Ars Magica
(SPOILERS tanto do livro Harry Potter and the Deathly Hallows quanto do filme Stranger than Fiction)
Me sinto na obrigação de explicar um pouco essa minha conclusão, e pra isso queria usar como muletas um filme excelente que assisti recentemente, Mais Estranho que a Ficção. Mais exatamente o seu final - e as escolhas que o motivam - fazem toda a diferença na minha opinião sobre a idéia que meu preconceito foi absurdo e bobo - sorte minha que nem eu me ouço às vezes.

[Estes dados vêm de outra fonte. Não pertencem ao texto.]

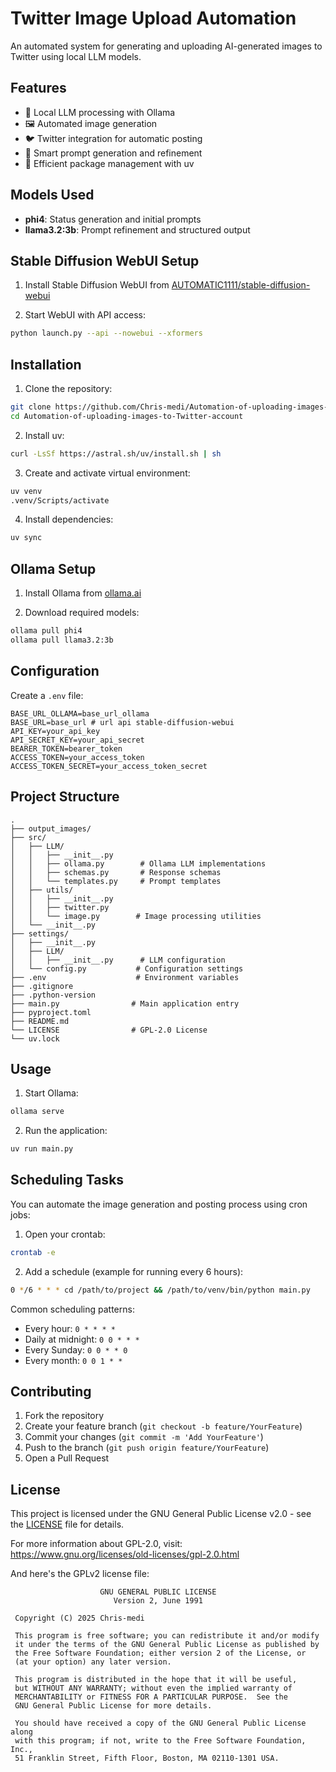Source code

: 
# Twitter Image Upload Automation

An automated system for generating and uploading AI-generated images to Twitter using local LLM models.

## Features

- 🤖 Local LLM processing with Ollama
- 🖼️ Automated image generation
- 🐦 Twitter integration for automatic posting
- 📝 Smart prompt generation and refinement
- 🔄 Efficient package management with uv

## Models Used

- **phi4**: Status generation and initial prompts
- **llama3.2:3b**: Prompt refinement and structured output


## Stable Diffusion WebUI Setup

1. Install Stable Diffusion WebUI from [AUTOMATIC1111/stable-diffusion-webui](https://github.com/AUTOMATIC1111/stable-diffusion-webui)

2. Start WebUI with API access:
```bash
python launch.py --api --nowebui --xformers
```

## Installation

1. Clone the repository:
```bash
git clone https://github.com/Chris-medi/Automation-of-uploading-images-to-Twitter-account.git
cd Automation-of-uploading-images-to-Twitter-account
```

2. Install uv:
```bash
curl -LsSf https://astral.sh/uv/install.sh | sh
```

3. Create and activate virtual environment:
```bash
uv venv
.venv/Scripts/activate
```

4. Install dependencies:
```bash
uv sync
```

## Ollama Setup

1. Install Ollama from [ollama.ai](https://ollama.ai)

2. Download required models:
```bash
ollama pull phi4
ollama pull llama3.2:3b
```

## Configuration

Create a `.env` file:
```plaintext
BASE_URL_OLLAMA=base_url_ollama
BASE_URL=base_url # url api stable-diffusion-webui
API_KEY=your_api_key
API_SECRET_KEY=your_api_secret
BEARER_TOKEN=bearer_token
ACCESS_TOKEN=your_access_token
ACCESS_TOKEN_SECRET=your_access_token_secret
```

## Project Structure

```plaintext
.
├── output_images/
├── src/
│   ├── LLM/
│   │   ├── __init__.py
│   │   ├── ollama.py        # Ollama LLM implementations
│   │   ├── schemas.py       # Response schemas
│   │   └── templates.py     # Prompt templates
│   ├── utils/
│   │   ├── __init__.py
│   │   ├── twitter.py
│   │   └── image.py        # Image processing utilities
│   └── __init__.py
├── settings/
│   ├── __init__.py
│   ├── LLM/
│   │   ├── __init__.py      # LLM configuration
│   └── config.py           # Configuration settings
├── .env                    # Environment variables
├── .gitignore
├── .python-version
├── main.py                # Main application entry
├── pyproject.toml
├── README.md
└── LICENSE                # GPL-2.0 License
└── uv.lock
```

## Usage

1. Start Ollama:
```bash
ollama serve
```

2. Run the application:
```bash
uv run main.py
```

## Scheduling Tasks

You can automate the image generation and posting process using cron jobs:

1. Open your crontab:
```bash
crontab -e
```

2. Add a schedule (example for running every 6 hours):
```bash
0 */6 * * * cd /path/to/project && /path/to/venv/bin/python main.py
```

Common scheduling patterns:
- Every hour: `0 * * * *`
- Daily at midnight: `0 0 * * *`
- Every Sunday: `0 0 * * 0`
- Every month: `0 0 1 * *`


## Contributing

1. Fork the repository
2. Create your feature branch (`git checkout -b feature/YourFeature`)
3. Commit your changes (`git commit -m 'Add YourFeature'`)
4. Push to the branch (`git push origin feature/YourFeature`)
5. Open a Pull Request

## License

This project is licensed under the GNU General Public License v2.0 - see the [LICENSE](LICENSE) file for details.

For more information about GPL-2.0, visit: https://www.gnu.org/licenses/old-licenses/gpl-2.0.html


And here's the GPLv2 license file:

```plaintext:
                    GNU GENERAL PUBLIC LICENSE
                       Version 2, June 1991

 Copyright (C) 2025 Chris-medi

 This program is free software; you can redistribute it and/or modify
 it under the terms of the GNU General Public License as published by
 the Free Software Foundation; either version 2 of the License, or
 (at your option) any later version.

 This program is distributed in the hope that it will be useful,
 but WITHOUT ANY WARRANTY; without even the implied warranty of
 MERCHANTABILITY or FITNESS FOR A PARTICULAR PURPOSE.  See the
 GNU General Public License for more details.

 You should have received a copy of the GNU General Public License along
 with this program; if not, write to the Free Software Foundation, Inc.,
 51 Franklin Street, Fifth Floor, Boston, MA 02110-1301 USA.
```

Como eu espero que você saiba - odeio espalhar spoilers, mesmo inadvertidamente - esse filme trata de um cidadão que se descobre dentro de uma história. O que seria bizarro se torna trágico: a autora da história é famosa por matar seus personagens, e nosso amigo vai precisar morrer. Diante dessa crônica de morte anunciada, o cidadão embarca na filosofia carpe diem, se apaixona e se desespera tentando remediar seu destino. Chega inclusive a conhecer sua "autora", explicando sua história e as implicações que a morte daquele personagem que ela escrevia secretamente teriam, uma morte pra alguém que nunca soube viver mesmo.
O que se segue é um grande dilema para a autora: Fica claro que para a perfeição da obra, é preciso morrer. O protagonista precisa se deparar friamente com a muralha irreversível da vida e, em um gesto de cinismo, morrer para a mensagem de sua vida consolidar-se em arte. Se optasse por poupá-lo, a autora não faria arte, faria Hollywood, finais felizes, todos inclusive bem felizes para sempre. Seria uma contradição. Não seria uma mensagem hermeticamente cheia de valores para as gerações seguintes, seria sessão da tarde. Não é Möet Chandon, é Coca-cola.
Pra mim ficou claro que J. K. Rowling encontrou um dilema parecido quando escreveu Deathly Hallows. Tenho duas opções: Posso matar - e assim faço que meus personagens entrem para a história, não mais a estória, mas a história mesmo, sendo lembrada pelos anais da literatura como uma série ultra-popular que soube manter seu espírito sem fazer concessões ao "agradável", resguardando sua mensagem de inevitabilidade dos desafios e a maturidade necessária pra se encarar - e aceitar - a morte sem desviar o olhar. Posso também me render ao final feliz, e jogar a ótima oportunidade pela descarga.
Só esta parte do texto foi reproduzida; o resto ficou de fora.